--- START ---
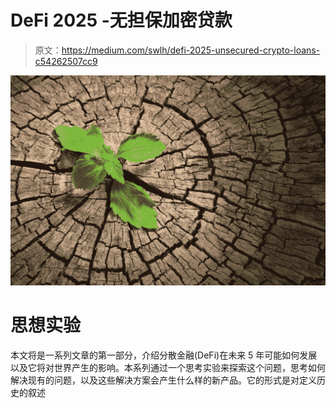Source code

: # DeFi 2025 -无担保加密贷款

> 原文：<https://medium.com/swlh/defi-2025-unsecured-crypto-loans-c54262507cc9>

![](img/23fc604d2a5521cf3df54786cde2da70.png)

# 思想实验

本文将是一系列文章的第一部分，介绍分散金融(DeFi)在未来 5 年可能如何发展以及它将对世界产生的影响。本系列通过一个思考实验来探索这个问题，思考如何解决现有的问题，以及这些解决方案会产生什么样的新产品。它的形式是对定义历史的叙述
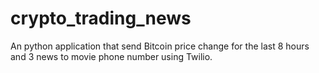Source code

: # crypto_trading_news
An python application that send Bitcoin price change for the last 8 hours and 3 news to movie phone number using Twilio. 
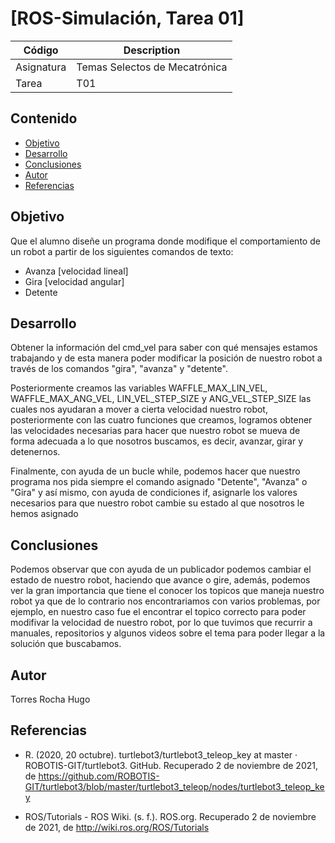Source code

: # [ROS-Simulación, Tarea 01]

| Código | Description |
| ------ | ----------- |
| Asignatura   | Temas Selectos de Mecatrónica |
| Tarea | T01 |

## Contenido

- [Objetivo](#objetivo)
- [Desarrollo](#Desarrollo)
- [Conclusiones](#Conclusiones)
- [Autor](#Autor)
- [Referencias](#Referencias)

## Objetivo

Que el alumno diseñe un programa donde modifique el comportamiento de un robot a partir de los siguientes comandos de texto:

* Avanza  [velocidad lineal]
* Gira        [velocidad angular]
* Detente

## Desarrollo

Obtener la información del cmd_vel para saber con qué mensajes estamos trabajando y de esta manera poder modificar la posición de nuestro robot a través de los comandos "gira", "avanza" y "detente".

Posteriormente creamos las variables WAFFLE_MAX_LIN_VEL, WAFFLE_MAX_ANG_VEL, LIN_VEL_STEP_SIZE y ANG_VEL_STEP_SIZE las cuales nos ayudaran a mover a cierta velocidad nuestro robot, posteriormente con las cuatro funciones que creamos, logramos obtener las velocidades necesarias para hacer que nuestro robot se mueva de forma adecuada a lo que nosotros buscamos, es decir, avanzar, girar y detenernos.

Finalmente, con ayuda de un bucle while, podemos hacer que nuestro programa nos pida siempre el comando asignado "Detente", "Avanza" o "Gira" y así mismo, con ayuda de condiciones if, asignarle los valores necesarios para que nuestro robot cambie su estado al que nosotros le hemos asignado

## Conclusiones

Podemos observar que con ayuda de un publicador podemos cambiar el estado de nuestro robot, haciendo que avance o gire, además, podemos ver la gran importancia que tiene el conocer los topicos que maneja nuestro robot ya que de lo contrario nos encontrariamos con varios problemas, por ejemplo, en nuestro caso fue el encontrar el topico correcto para poder modifivar la velocidad de nuestro robot, por lo que tuvimos que recurrir a manuales, repositorios y algunos videos sobre el tema para poder llegar a la solución que buscabamos. 

## Autor

Torres Rocha Hugo

## Referencias

* R. (2020, 20 octubre). turtlebot3/turtlebot3_teleop_key at master · ROBOTIS-GIT/turtlebot3. GitHub. Recuperado 2 de noviembre de 2021, de https://github.com/ROBOTIS-GIT/turtlebot3/blob/master/turtlebot3_teleop/nodes/turtlebot3_teleop_key

* ROS/Tutorials - ROS Wiki. (s. f.). ROS.org. Recuperado 2 de noviembre de 2021, de http://wiki.ros.org/ROS/Tutorials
--- END ---
Every line of the data should be copied as it stands, without the images.

Source code

: # DeFi 2025 -无担保加密贷款

> 原文：<https://medium.com/swlh/defi-2025-unsecured-crypto-loans-c54262507cc9>

![](img/23fc604d2a5521cf3df54786cde2da70.png)

# 思想实验

本文将是一系列文章的第一部分，介绍分散金融(DeFi)在未来 5 年可能如何发展以及它将对世界产生的影响。本系列通过一个思考实验来探索这个问题，思考如何解决现有的问题，以及这些解决方案会产生什么样的新产品。它的形式是对定义历史的叙述
Source code

: # crypto_trading_news
An python application that send Bitcoin price change for the last 8 hours and 3 news to movie phone number using Twilio. 
Source code

: # [ROS-Simulación, Tarea 01]

| Código | Description |
| ------ | ----------- |
| Asignatura   | Temas Selectos de Mecatrónica |
| Tarea | T01 |

## Contenido

- [Objetivo](#objetivo)
- [Desarrollo](#Desarrollo)
- [Conclusiones](#Conclusiones)
- [Autor](#Autor)
- [Referencias](#Referencias)

## Objetivo

Que el alumno diseñe un programa donde modifique el comportamiento de un robot a partir de los siguientes comandos de texto:

* Avanza  [velocidad lineal]
* Gira        [velocidad angular]
* Detente

## Desarrollo

Obtener la información del cmd_vel para saber con qué mensajes estamos trabajando y de esta manera poder modificar la posición de nuestro robot a través de los comandos "gira", "avanza" y "detente".

Posteriormente creamos las variables WAFFLE_MAX_LIN_VEL, WAFFLE_MAX_ANG_VEL, LIN_VEL_STEP_SIZE y ANG_VEL_STEP_SIZE las cuales nos ayudaran a mover a cierta velocidad nuestro robot, posteriormente con las cuatro funciones que creamos, logramos obtener las velocidades necesarias para hacer que nuestro robot se mueva de forma adecuada a lo que nosotros buscamos, es decir, avanzar, girar y detenernos.

Finalmente, con ayuda de un bucle while, podemos hacer que nuestro programa nos pida siempre el comando asignado "Detente", "Avanza" o "Gira" y así mismo, con ayuda de condiciones if, asignarle los valores necesarios para que nuestro robot cambie su estado al que nosotros le hemos asignado

## Conclusiones

Podemos observar que con ayuda de un publicador podemos cambiar el estado de nuestro robot, haciendo que avance o gire, además, podemos ver la gran importancia que tiene el conocer los topicos que maneja nuestro robot ya que de lo contrario nos encontrariamos con varios problemas, por ejemplo, en nuestro caso fue el encontrar el topico correcto para poder modifivar la velocidad de nuestro robot, por lo que tuvimos que recurrir a manuales, repositorios y algunos videos sobre el tema para poder llegar a la solución que buscabamos. 

## Autor

Torres Rocha Hugo

## Referencias

* R. (2020, 20 octubre). turtlebot3/turtlebot3_teleop_key at master · ROBOTIS-GIT/turtlebot3. GitHub. Recuperado 2 de noviembre de 2021, de https://github.com/ROBOTIS-GIT/turtlebot3/blob/master/turtlebot3_teleop/nodes/turtlebot3_teleop_key

* ROS/Tutorials - ROS Wiki. (s. f.). ROS.org. Recuperado 2 de noviembre de 2021, de http://wiki.ros.org/ROS/Tutorials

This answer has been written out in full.